Initially, there were no issues with synchronization when the data volume was small. However, as the data volume increased, it got stuck. Restarting or deleting and recreating the task would also result in it getting stuck and not synchronizing. Later, splitting it into multiple tasks resolved the issue.

| username: Jellybean | Original post link

Well, if the data volume is large, it directly gets stuck at startup, which seems to be the same phenomenon.

Try splitting the synchronization tasks first.

| username: TIDB-Learner | Original post link

Was early TiCDC really that bad?

| username: porpoiselxj | Original post link

Stop struggling.

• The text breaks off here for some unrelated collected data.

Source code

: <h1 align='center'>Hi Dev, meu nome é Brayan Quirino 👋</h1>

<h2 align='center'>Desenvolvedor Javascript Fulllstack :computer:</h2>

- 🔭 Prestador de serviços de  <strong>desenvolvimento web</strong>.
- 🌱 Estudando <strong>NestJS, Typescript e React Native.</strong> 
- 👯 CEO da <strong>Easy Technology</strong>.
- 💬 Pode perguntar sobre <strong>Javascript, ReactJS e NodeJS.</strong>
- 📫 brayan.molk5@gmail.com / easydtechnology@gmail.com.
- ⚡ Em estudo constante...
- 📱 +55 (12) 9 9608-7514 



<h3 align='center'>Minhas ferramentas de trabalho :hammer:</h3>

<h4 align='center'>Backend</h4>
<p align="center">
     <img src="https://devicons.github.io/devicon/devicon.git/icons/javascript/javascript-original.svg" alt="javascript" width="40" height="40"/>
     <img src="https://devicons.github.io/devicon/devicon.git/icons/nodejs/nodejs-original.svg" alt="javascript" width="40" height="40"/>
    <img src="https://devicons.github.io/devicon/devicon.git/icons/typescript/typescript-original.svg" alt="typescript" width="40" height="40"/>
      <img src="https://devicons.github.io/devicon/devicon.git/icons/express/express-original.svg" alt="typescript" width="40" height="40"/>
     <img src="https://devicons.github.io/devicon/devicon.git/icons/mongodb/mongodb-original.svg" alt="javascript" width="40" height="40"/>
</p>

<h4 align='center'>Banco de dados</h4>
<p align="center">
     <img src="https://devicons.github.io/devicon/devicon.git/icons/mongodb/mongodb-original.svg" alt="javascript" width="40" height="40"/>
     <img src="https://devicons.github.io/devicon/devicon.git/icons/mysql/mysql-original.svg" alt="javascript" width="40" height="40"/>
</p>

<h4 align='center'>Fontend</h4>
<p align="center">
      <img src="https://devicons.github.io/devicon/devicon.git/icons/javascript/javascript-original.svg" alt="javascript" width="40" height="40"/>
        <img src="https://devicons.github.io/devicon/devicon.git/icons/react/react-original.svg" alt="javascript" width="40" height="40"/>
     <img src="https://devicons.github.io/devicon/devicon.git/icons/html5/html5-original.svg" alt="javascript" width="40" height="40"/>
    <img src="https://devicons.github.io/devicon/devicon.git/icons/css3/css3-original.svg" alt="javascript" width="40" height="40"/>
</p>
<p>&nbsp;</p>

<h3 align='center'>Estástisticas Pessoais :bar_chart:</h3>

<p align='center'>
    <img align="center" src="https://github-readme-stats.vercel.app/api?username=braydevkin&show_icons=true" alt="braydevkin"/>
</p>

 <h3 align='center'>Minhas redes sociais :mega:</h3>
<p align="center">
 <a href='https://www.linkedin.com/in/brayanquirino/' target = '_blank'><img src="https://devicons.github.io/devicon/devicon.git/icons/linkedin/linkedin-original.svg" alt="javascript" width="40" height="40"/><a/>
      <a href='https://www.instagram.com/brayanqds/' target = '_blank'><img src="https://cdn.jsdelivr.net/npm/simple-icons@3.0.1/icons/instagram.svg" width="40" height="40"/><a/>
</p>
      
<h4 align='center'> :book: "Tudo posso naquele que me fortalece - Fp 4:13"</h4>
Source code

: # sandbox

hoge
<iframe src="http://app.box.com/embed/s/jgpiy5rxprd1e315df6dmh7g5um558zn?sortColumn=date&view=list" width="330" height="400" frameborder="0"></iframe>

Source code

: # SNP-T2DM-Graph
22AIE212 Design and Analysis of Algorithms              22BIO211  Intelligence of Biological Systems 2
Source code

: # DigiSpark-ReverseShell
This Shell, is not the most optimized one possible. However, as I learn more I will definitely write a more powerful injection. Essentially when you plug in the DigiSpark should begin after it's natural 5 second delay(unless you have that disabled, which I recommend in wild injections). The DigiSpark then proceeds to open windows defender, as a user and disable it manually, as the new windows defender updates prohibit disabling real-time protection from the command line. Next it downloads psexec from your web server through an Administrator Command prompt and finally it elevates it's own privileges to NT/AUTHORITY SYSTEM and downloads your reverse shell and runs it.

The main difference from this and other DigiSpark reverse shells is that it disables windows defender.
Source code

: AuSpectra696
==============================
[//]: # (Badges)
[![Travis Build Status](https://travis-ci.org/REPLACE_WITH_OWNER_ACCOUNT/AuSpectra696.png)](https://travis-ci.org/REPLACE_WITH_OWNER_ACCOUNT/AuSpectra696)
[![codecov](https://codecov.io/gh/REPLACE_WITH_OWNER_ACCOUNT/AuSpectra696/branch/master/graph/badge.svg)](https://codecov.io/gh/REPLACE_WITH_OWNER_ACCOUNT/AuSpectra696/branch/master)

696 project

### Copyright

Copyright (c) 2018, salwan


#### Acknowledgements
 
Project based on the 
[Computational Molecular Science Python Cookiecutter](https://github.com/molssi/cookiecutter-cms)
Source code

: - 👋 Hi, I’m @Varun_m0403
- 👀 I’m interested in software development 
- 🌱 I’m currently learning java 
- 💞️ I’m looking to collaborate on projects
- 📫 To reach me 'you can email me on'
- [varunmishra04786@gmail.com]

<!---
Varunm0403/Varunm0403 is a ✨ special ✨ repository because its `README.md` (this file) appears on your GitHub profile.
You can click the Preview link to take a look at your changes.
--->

If you want to use TiCDC well, I suggest upgrading to at least 7.1.3. Check out my previous post to see how frustrating it was, but once I upgraded to 7.1.3, everything became much better.

| username: Jellybean | Original post link

I want to tell you that in version 7.1.3, if you use TiCDC’s filtering feature, there’s a pitfall: if you want to filter DDL (drop/truncate/rename, etc.), it will also filter out the DML operations on the subsequent tables, effectively stopping the synchronization of that table’s data.

This issue is fixed in version 7.1.4 and later. If you are using it, you should consider upgrading.

The good news is that the official team will focus on optimizing and improving the CDC feature, so it will become more refined and user-friendly.